(TASK BRIEF) Where a picture appears in the data below, exclude it; restate everything else word for word.

(SOURCE MATERIAL)
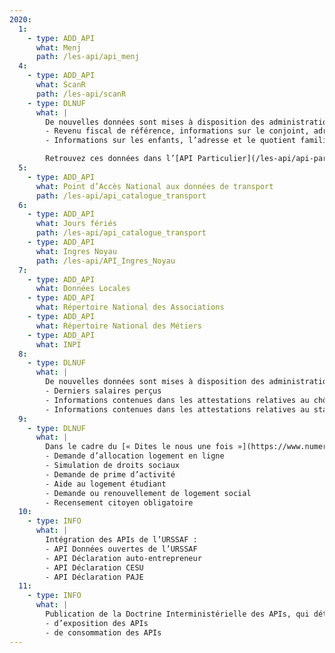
 ```yaml
---
2020:
  1:
    - type: ADD_API
      what: Menj
      path: /les-api/api_menj
  4:
    - type: ADD_API
      what: ScanR
      path: /les-api/scanR
    - type: DLNUF
      what: |
        De nouvelles données sont mises à disposition des administrations dans le cadre du [« Dites le nous une fois »](https://www.numerique.gouv.fr/services/guichet-dites-le-nous-une-fois/) :
        - Revenu fiscal de référence, informations sur le conjoint, adresse
        - Informations sur les enfants, l’adresse et le quotient familial

        Retrouvez ces données dans l’[API Particulier](/les-api/api-particulier)
  5:
    - type: ADD_API
      what: Point d’Accès National aux données de transport
      path: /les-api/api_catalogue_transport
  6:
    - type: ADD_API
      what: Jours fériés
      path: /les-api/api_catalogue_transport
    - type: ADD_API
      what: Ingres Noyau
      path: /les-api/API_Ingres_Noyau
  7:
    - type: ADD_API
      what: Données Locales
    - type: ADD_API
      what: Répertoire National des Associations
    - type: ADD_API
      what: Répertoire National des Métiers
    - type: ADD_API
      what: INPI
  8:
    - type: DLNUF
      what: |
        De nouvelles données sont mises à disposition des administrations dans le cadre du [« Dites le nous une fois »](https://www.numerique.gouv.fr/services/guichet-dites-le-nous-une-fois/) :
        - Derniers salaires perçus
        - Informations contenues dans les attestations relatives au chômage
        - Informations contenues dans les attestations relatives au statut étudiant
  9:
    - type: DLNUF
      what: |
        Dans le cadre du [« Dites le nous une fois »](https://www.numerique.gouv.fr/services/guichet-dites-le-nous-une-fois/), l’échange des données entre administrations devient automatique pour ces démarches :
        - Demande d’allocation logement en ligne
        - Simulation de droits sociaux
        - Demande de prime d’activité
        - Aide au logement étudiant
        - Demande ou renouvellement de logement social
        - Recensement citoyen obligatoire
  10:
    - type: INFO
      what: |
        Intégration des APIs de l’URSSAF :
        - API Données ouvertes de l’URSSAF
        - API Déclaration auto-entrepreneur
        - API Déclaration CESU
        - API Déclaration PAJE
  11:
    - type: INFO
      what: |
        Publication de la Doctrine Interministérielle des APIs, qui détaille les bonnes pratiques au sein de l’administration :
        - d’exposition des APIs
        - de consommation des APIs
---
```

(YOUR SOLUTION)
 ```yaml
---
2020:
  1:
    - type: ADD_API
      what: Menj
      path: /les-api/api_menj
  4:
    - type: ADD_API
      what: ScanR
      path: /les-api/scanR
    - type: DLNUF
      what: |
        De nouvelles données sont mises à disposition des administrations dans le cadre du [« Dites le nous une fois »](https://www.numerique.gouv.fr/services/guichet-dites-le-nous-une-fois/) :
        - Revenu fiscal de référence, informations sur le conjoint, adresse
        - Informations sur les enfants, l’adresse et le quotient familial

        Retrouvez ces données dans l’[API Particulier](/les-api/api-particulier)
  5:
    - type: ADD_API
      what: Point d’Accès National aux données de transport
      path: /les-api/api_catalogue_transport
  6:
    - type: ADD_API
      what: Jours fériés
      path: /les-api/api_catalogue_transport
    - type: ADD_API
      what: Ingres Noyau
      path: /les-api/API_Ingres_Noyau
  7:
    - type: ADD_API
      what: Données Locales
    - type: ADD_API
      what: Répertoire National des Associations
    - type: ADD_API
      what: Répertoire National des Métiers
    - type: ADD_API
      what: INPI
  8:
    - type: DLNUF
      what: |
        De nouvelles données sont mises à disposition des administrations dans le cadre du [« Dites le nous une fois »](https://www.numerique.gouv.fr/services/guichet-dites-le-nous-une-fois/) :
        - Derniers salaires perçus
        - Informations contenues dans les attestations relatives au chômage
        - Informations contenues dans les attestations relatives au statut étudiant
  9:
    - type: DLNUF
      what: |
        Dans le cadre du [« Dites le nous une fois »](https://www.numerique.gouv.fr/services/guichet-dites-le-nous-une-fois/), l’échange des données entre administrations devient automatique pour ces démarches :
        - Demande d’allocation logement en ligne
        - Simulation de droits sociaux
        - Demande de prime d’activité
        - Aide au logement étudiant
        - Demande ou renouvellement de logement social
        - Recensement citoyen obligatoire
  10:
    - type: INFO
      what: |
        Intégration des APIs de l’URSSAF :
        - API Données ouvertes de l’URSSAF
        - API Déclaration auto-entrepreneur
        - API Déclaration CESU
        - API Déclaration PAJE
  11:
    - type: INFO
      what: |
        Publication de la Doctrine Interministérielle des APIs, qui détaille les bonnes pratiques au sein de l’administration :
        - d’exposition des APIs
        - de consommation des APIs
---
```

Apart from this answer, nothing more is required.